Grissom N M, George R, Reyes T M
University of Cincinnati, College of Medicine, Department of Psychiatry and Behavioral Neurosciences, 2120 East Galbraith Road, A-129, Cincinnati, OH 45237-1625, United States.
University of Cincinnati, College of Medicine, Department of Psychiatry and Behavioral Neurosciences, 2120 East Galbraith Road, A-129, Cincinnati, OH 45237-1625, United States.
Neuroscience. 2017 Feb 7;342:200-211. doi: 10.1016/j.neuroscience.2015.07.022. Epub 2015 Jul 26.

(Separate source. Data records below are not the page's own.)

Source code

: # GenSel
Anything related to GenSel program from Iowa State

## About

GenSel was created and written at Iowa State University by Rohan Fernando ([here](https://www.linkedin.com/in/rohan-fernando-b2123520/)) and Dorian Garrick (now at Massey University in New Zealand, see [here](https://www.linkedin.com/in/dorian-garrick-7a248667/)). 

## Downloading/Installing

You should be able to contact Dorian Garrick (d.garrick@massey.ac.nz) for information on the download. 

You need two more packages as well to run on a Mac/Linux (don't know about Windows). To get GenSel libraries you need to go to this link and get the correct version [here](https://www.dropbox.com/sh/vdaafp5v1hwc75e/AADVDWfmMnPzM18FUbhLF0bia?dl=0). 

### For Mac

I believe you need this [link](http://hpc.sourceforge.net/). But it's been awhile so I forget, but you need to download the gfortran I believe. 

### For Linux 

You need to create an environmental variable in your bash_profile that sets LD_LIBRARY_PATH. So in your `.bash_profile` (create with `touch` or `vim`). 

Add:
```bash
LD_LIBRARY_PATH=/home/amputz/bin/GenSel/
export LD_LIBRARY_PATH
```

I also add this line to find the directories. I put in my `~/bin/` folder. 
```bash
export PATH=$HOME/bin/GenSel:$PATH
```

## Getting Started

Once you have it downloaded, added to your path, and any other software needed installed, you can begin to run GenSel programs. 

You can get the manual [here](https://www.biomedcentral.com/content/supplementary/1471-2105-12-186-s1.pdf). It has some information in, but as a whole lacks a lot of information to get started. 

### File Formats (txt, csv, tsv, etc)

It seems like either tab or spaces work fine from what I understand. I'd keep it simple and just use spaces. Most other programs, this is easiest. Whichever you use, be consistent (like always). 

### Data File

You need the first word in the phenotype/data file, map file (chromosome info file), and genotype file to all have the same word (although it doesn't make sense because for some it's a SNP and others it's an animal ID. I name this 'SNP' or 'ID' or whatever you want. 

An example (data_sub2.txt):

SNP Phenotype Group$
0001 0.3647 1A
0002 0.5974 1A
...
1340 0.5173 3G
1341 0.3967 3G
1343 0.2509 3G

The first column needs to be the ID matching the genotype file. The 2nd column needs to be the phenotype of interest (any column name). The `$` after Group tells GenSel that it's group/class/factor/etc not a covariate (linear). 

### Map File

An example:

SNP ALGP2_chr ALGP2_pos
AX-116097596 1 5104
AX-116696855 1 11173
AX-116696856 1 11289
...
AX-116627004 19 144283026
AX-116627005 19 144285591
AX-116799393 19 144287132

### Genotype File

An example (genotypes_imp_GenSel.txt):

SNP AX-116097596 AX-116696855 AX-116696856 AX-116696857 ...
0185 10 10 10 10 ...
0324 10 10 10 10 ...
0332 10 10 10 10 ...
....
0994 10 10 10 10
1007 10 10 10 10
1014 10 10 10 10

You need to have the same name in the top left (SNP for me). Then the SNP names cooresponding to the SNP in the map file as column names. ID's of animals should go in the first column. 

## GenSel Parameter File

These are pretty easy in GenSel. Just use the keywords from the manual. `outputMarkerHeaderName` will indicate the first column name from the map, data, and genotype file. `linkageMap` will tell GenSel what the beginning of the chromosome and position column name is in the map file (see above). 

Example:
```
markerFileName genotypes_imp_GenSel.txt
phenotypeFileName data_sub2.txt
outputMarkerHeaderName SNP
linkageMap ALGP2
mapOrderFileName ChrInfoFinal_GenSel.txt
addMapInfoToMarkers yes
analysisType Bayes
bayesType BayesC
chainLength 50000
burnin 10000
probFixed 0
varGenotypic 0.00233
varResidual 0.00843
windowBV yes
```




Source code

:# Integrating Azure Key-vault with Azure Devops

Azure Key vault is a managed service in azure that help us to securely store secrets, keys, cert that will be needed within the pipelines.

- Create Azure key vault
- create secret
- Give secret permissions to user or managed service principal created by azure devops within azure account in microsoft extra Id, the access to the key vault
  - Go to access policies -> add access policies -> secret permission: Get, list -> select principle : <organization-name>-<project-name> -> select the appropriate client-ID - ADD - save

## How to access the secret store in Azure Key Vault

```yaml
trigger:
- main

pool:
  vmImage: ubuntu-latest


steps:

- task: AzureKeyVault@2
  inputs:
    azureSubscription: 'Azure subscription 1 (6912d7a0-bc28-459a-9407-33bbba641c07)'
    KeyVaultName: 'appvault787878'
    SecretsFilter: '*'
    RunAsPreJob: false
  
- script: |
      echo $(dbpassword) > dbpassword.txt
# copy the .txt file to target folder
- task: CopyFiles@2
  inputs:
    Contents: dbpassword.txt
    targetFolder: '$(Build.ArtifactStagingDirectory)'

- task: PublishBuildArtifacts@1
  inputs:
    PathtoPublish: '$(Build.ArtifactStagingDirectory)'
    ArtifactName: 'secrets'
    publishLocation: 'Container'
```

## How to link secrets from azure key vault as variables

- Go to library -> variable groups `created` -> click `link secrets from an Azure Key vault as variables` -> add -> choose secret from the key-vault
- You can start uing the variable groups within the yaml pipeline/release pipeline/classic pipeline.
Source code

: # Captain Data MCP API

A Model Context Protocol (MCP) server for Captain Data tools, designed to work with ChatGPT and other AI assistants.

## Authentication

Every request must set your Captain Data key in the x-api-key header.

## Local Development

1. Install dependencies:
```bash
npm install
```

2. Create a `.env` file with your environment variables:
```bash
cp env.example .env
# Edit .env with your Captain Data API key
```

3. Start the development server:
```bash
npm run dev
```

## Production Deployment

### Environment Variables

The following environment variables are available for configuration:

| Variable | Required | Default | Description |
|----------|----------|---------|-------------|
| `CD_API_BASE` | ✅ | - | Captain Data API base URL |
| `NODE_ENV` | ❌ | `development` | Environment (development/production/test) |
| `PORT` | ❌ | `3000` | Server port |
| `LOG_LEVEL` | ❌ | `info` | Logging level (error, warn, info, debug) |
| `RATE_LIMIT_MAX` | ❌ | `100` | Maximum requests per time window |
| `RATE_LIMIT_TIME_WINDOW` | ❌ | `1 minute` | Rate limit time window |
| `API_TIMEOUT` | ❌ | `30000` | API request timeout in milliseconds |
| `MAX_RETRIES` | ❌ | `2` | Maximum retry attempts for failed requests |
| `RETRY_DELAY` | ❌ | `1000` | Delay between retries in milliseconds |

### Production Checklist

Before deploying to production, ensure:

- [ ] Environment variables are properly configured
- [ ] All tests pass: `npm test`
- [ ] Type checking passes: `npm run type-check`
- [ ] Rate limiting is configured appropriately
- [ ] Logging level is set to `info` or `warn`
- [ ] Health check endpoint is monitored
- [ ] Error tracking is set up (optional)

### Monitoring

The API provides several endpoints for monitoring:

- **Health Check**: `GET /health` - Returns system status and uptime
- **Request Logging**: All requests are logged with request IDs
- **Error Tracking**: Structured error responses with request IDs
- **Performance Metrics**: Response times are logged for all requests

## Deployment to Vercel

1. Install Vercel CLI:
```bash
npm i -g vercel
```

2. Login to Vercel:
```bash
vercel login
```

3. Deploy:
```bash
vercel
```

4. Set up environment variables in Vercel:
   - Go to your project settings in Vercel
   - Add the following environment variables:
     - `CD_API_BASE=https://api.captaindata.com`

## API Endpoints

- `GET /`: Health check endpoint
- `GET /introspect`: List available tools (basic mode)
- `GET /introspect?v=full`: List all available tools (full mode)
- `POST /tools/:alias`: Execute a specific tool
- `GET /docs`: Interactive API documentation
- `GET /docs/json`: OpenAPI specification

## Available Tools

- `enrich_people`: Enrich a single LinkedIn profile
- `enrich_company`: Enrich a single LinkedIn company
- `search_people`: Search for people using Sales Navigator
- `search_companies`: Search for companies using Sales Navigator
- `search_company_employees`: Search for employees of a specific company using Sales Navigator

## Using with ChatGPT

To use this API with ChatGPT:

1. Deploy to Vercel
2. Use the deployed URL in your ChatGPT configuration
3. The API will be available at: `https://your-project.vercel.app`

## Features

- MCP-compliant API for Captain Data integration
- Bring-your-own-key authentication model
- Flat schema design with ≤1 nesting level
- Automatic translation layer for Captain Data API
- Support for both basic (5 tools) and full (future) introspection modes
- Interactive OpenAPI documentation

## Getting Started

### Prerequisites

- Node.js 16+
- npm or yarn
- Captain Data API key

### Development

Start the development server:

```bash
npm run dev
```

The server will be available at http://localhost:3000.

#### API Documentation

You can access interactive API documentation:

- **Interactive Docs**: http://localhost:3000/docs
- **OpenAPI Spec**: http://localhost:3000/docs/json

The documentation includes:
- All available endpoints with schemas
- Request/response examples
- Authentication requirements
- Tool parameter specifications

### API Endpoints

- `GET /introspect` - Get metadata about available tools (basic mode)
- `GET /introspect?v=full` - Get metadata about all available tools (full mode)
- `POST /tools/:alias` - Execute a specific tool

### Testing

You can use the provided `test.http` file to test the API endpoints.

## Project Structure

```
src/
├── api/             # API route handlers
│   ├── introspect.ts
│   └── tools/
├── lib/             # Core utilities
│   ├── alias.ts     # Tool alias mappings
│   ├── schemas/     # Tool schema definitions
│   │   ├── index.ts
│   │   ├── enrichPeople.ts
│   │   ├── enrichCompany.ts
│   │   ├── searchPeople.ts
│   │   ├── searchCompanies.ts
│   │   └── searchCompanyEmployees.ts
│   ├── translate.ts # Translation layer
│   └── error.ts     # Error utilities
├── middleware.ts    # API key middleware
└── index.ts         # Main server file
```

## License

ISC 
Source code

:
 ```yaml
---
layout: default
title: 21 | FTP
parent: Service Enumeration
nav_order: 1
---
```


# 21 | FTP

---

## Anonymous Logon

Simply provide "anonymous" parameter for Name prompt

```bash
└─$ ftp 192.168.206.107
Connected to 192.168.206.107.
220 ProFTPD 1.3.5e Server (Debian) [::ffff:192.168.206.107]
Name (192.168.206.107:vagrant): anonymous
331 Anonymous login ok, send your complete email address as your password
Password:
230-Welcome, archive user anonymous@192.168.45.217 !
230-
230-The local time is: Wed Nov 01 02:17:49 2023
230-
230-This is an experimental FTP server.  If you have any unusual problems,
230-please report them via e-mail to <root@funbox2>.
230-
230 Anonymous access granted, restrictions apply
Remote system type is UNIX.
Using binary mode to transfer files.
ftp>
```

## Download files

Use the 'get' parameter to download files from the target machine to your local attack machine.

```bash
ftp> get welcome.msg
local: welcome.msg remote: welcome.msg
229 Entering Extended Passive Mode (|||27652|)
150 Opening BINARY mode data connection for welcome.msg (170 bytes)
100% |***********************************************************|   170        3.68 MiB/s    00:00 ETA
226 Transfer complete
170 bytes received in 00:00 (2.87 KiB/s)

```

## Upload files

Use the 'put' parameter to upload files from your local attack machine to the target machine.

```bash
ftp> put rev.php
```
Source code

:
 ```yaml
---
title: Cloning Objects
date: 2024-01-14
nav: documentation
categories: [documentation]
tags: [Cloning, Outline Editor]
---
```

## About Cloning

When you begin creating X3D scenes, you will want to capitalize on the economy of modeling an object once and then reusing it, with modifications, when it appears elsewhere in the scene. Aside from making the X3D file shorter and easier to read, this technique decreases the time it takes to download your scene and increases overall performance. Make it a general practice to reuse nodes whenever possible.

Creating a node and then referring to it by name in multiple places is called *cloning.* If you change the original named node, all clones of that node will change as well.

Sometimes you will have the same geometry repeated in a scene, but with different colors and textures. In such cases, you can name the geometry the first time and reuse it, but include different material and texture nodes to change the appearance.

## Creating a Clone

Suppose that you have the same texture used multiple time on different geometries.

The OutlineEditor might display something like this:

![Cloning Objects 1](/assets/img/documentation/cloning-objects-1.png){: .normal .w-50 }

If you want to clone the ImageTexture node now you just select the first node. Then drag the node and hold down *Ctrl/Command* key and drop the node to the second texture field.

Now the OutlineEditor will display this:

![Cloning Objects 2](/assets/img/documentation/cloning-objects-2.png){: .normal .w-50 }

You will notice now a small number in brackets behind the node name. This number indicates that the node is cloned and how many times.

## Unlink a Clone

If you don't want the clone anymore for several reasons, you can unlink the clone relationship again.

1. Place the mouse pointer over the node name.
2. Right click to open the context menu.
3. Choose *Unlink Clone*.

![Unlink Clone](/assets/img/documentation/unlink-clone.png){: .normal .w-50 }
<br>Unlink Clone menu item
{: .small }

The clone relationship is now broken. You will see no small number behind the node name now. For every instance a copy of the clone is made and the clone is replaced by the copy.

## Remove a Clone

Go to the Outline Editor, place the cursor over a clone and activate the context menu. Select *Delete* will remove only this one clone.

Gestation is a time of profound vulnerability, as insults during pregnancy increase the lifelong risk of morbidity for the offspring. Increasingly, maternal diet is recognized as a key factor influencing the developing fetus. Poor-quality maternal diets, whether they provide an excess or an insufficiency of nutrients, lead to overt gestational growth disturbances in the offspring, and elevated risk for a common cluster of metabolic and mental disorders. Metabolic disturbances, particularly a substantially increased risk of obesity, have been linked in both maternal overnutrition and maternal undernutrition with abnormal development of the offspring hypothalamus, which serves a vital role in the central regulation of feeding. Additionally, the hypothalamus also coordinates physiological responses to stressors, and may thus play a role in vulnerability to psychiatric disease in these offspring. We examined hypothalamic molecular and endocrine responses to a psychological stressor (restraint) and a physiological stressor (lipopolysaccharide; LPS) in adult offspring from dams fed a high-fat diet or a low-protein diet during gestation and lactation. Targeted gene expression in the hypothalamus for 26 genes of interest sorted via hierarchical clustering revealed that the vast majority of these transcripts were substantially upregulated by both stressors. In contrast, offspring of maternal high-fat and low-protein diets mounted essentially no gene expression response to either stressor. However, male and female offspring of all conditions showed elevated hypothalamic-pituitary-adrenal glucocorticoid responses to both stressors, though the recovery of corticosterone responses after stress termination was significantly impaired in offspring of poor-quality maternal diets. Overall, it appears that the ability of the hypothalamus to respond in the immediate aftermath of stressful experiences is severely impaired in offspring of poor-quality maternal diets, regardless of whether the diet provided insufficient nutrients or excessive nutrients.
孕期是一个极其脆弱的时期,因为孕期受到的不良影响会增加后代一生的发病风险。越来越多的研究表明,母亲的饮食是影响胎儿发育的关键因素。质量差的母亲饮食,无论是营养过剩还是不足,都会导致后代出现明显的孕期生长发育障碍,并增加患一系列常见代谢和精神疾病的风险。代谢紊乱,尤其是肥胖风险大幅增加,在母亲营养过剩和营养不足的情况下,都与后代下丘脑发育异常有关,而下丘脑在进食的中枢调节中起着至关重要的作用。此外,下丘脑还协调对压力源的生理反应,因此可能在这些后代患精神疾病的易感性中发挥作用。我们研究了在妊娠和哺乳期喂食高脂饮食或低蛋白饮食的母鼠所产成年后代下丘脑对心理压力源(束缚)和生理压力源(脂多糖;LPS)的分子和内分泌反应。通过层次聚类筛选出的26个感兴趣基因在下丘脑中的靶向基因表达显示,绝大多数这些转录本在两种压力源作用下均显著上调。相比之下,母亲高脂和低蛋白饮食的后代对任何一种压力源基本没有基因表达反应。然而,所有条件下的雄性和雌性后代对两种压力源的下丘脑-垂体-肾上腺糖皮质激素反应均升高,尽管在质量差的母亲饮食的后代中,压力终止后皮质酮反应的恢复明显受损。总体而言,似乎质量差的母亲饮食的后代,无论饮食提供的营养是不足还是过量,下丘脑在应激经历后立即做出反应的能力都严重受损。